The one week delay between closing the list and the ship date allows me to make changes and PM people in the event of a mistake – such as assigning someone with USA shipping to a partner in Germany.

Some guidelines for _receiving_ the gift: 
Let your santa know it arrived! One less thing they have to worry about. 
*IMPORTANT:*
Post in the thread that the package arrived, and show off what you got! Especially if it was converted or painted and post some pics. Your santa probably worked really hard on your gift plus we get to all drool all over what you got.

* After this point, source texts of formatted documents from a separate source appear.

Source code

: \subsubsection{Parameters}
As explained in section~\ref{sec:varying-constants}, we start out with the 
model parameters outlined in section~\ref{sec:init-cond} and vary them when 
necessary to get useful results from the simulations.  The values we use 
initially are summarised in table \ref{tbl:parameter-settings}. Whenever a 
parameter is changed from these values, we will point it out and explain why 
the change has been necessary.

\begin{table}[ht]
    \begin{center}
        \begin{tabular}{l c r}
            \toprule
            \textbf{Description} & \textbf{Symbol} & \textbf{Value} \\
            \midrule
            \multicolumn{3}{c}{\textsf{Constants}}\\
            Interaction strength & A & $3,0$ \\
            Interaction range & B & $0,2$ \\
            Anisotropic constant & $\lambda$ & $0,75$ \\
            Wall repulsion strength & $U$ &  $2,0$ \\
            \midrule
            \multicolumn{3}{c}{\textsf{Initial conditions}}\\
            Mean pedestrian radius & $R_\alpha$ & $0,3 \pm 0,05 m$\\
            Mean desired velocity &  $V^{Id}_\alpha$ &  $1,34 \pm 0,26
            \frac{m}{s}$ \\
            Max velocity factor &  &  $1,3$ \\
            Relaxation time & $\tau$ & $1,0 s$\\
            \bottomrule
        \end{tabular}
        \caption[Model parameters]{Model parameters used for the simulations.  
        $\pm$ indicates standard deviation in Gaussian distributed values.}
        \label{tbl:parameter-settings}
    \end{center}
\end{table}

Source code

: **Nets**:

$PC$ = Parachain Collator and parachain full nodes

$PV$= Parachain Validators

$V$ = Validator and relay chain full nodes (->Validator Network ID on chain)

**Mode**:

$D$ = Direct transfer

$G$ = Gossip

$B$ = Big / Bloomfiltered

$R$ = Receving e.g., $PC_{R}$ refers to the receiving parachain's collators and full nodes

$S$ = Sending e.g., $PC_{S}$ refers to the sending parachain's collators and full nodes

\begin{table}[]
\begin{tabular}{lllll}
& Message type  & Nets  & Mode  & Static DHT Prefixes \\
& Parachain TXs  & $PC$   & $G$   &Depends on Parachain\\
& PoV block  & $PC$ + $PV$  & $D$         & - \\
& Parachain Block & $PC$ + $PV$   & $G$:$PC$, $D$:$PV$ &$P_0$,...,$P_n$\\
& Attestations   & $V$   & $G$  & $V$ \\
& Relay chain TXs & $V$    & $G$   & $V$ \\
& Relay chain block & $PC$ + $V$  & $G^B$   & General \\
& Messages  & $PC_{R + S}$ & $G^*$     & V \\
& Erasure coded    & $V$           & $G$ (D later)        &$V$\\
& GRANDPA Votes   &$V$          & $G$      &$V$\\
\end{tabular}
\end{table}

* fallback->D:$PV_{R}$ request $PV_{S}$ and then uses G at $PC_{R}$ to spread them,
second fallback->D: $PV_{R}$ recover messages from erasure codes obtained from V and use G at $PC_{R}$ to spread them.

One last final point: While lurkers are welcome to participate, I reserve the right to use discretion in ruling people out of entry. If you have absolutely _zero_ posts and you register on the boards to try and take part in this, I probably won't let you participate. Miniatures tend to be surprisingly expensive, and I really do not want somebody to try and take advantage of this whole event to just get free stuff. 

*THANK YOU Heresy Online*

I want to thank the moderators and members of Heresy Online for having a community in which we can do this. I’m glad to see so many people excited about the miniature exchange and look forward to seeing how many folks we get to sign up on our first run. If this is successful I’ll plan on coordinating it twice per year.

If you want to participate but have a question or concern please post your concern or send me a PM and we’ll get things sorted out.


----------



## Khorne's Fist (Jul 18, 2008)

Count me in. Hopefully we get a few more participants this time.

Space Wolves or Bolt Action British or USMC


----------



## bitsandkits (Mar 18, 2008)

Count me in too please


----------



## Moriouce (Oct 20, 2009)

Shouldn't this be a suprise? You won't know if I am in.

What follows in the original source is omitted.